Scene of the 2009 Chunyun period inside Beijing West Railway Station, Photo by Charlie Fong/Wikipedia

And I feel completely in the zone.

The Chinese New Year, which celebrates the lunar New Year and Chinese Spring Festival is one of the worlds most celebrated festivals with one of the largest human migrations on the planet. This was witnessed by the amount of people both young and old who attended the celebration in Washington, D.C. and also curious onlookers who were drawn by the crowd.

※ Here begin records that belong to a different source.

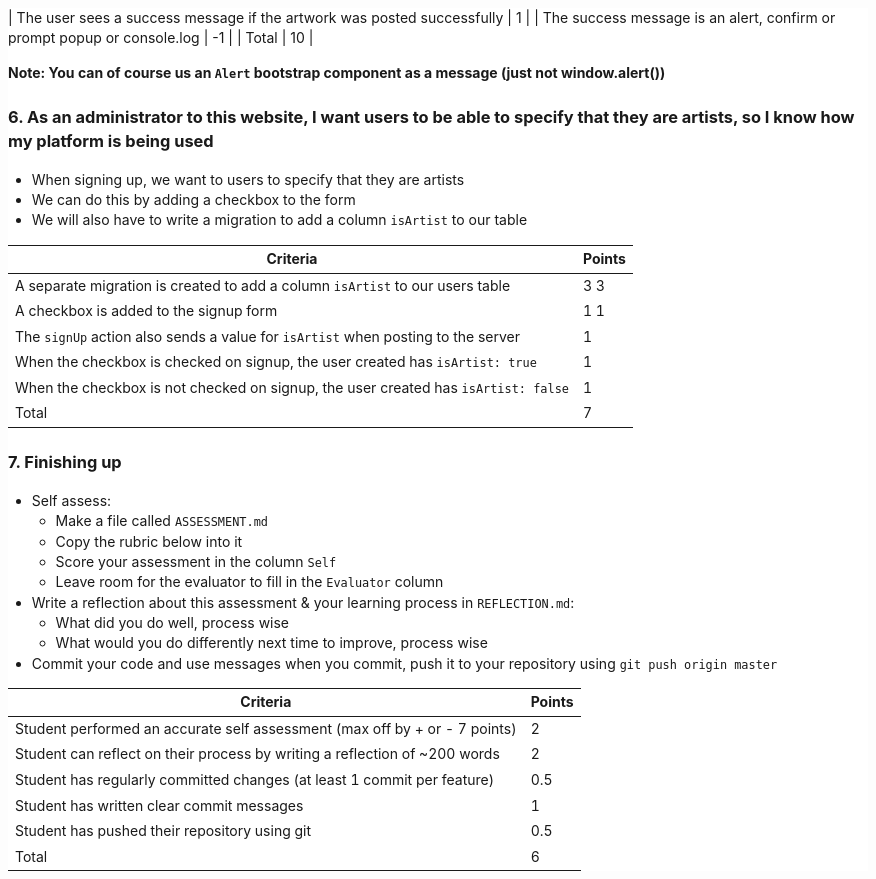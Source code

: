| The user sees a success message if the artwork was posted successfully  | 1       |
| The success message is an alert, confirm or prompt popup or console.log | -1      |
| Total                                                                   | 10      |

**Note: You can of course us an `Alert` bootstrap component as a message (just not window.alert())**

### 6. As an administrator to this website, I want users to be able to specify that they are artists, so I know how my platform is being used

- When signing up, we want to users to specify that they are artists
- We can do this by adding a checkbox to the form
- We will also have to write a migration to add a column `isArtist` to our table

| Criteria                                                                           | Points |
| ---------------------------------------------------------------------------------- | ------ |
| A separate migration is created to add a column `isArtist` to our users table      | 3 3    |
| A checkbox is added to the signup form                                             | 1 1    |
| The `signUp` action also sends a value for `isArtist` when posting to the server   | 1      |
| When the checkbox is checked on signup, the user created has `isArtist: true`      | 1      |
| When the checkbox is not checked on signup, the user created has `isArtist: false` | 1      |
| Total                                                                              | 7      |

### 7. Finishing up

- Self assess:
  - Make a file called `ASSESSMENT.md`
  - Copy the rubric below into it
  - Score your assessment in the column `Self`
  - Leave room for the evaluator to fill in the `Evaluator` column
- Write a reflection about this assessment & your learning process in `REFLECTION.md`:
  - What did you do well, process wise
  - What would you do differently next time to improve, process wise
- Commit your code and use messages when you commit, push it to your repository using `git push origin master`

| Criteria                                                                   | Points |
| -------------------------------------------------------------------------- | ------ |
| Student performed an accurate self assessment (max off by + or - 7 points) | 2      |
| Student can reflect on their process by writing a reflection of ~200 words | 2      |
| Student has regularly committed changes (at least 1 commit per feature)    | 0.5    |
| Student has written clear commit messages                                  | 1      |
| Student has pushed their repository using git                              | 0.5    |
| Total                                                                      | 6      |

The Dragon Dance, which signaled the end of DC's China Town Parade, is an age old Chinese tradition where dancers hold up a dragon with wooden poles and dance up and down. The dancing dragon signifies the spirit of the Chinese and good luck and health for the New Year.

While photographing the dancers, it occurred to me that the dragon is much more of a dance to the people holding the poles than it is a display of costume. I saw in the photos I took of the dancers' feet swiping from side to side resembling Kung Fu, a traditional Chinese martial art.

I was impressed by the agility of the dancers and how they fearlessly reared the head of the dragon in front of the fireworks, saluting the power, smoke, and noise. When I got home, I thought that the pictures were so powerful I could still smell the sulfur from the fireworks. But it turns out I was just smelling smoke from my hair!

Happy Chinese New Year!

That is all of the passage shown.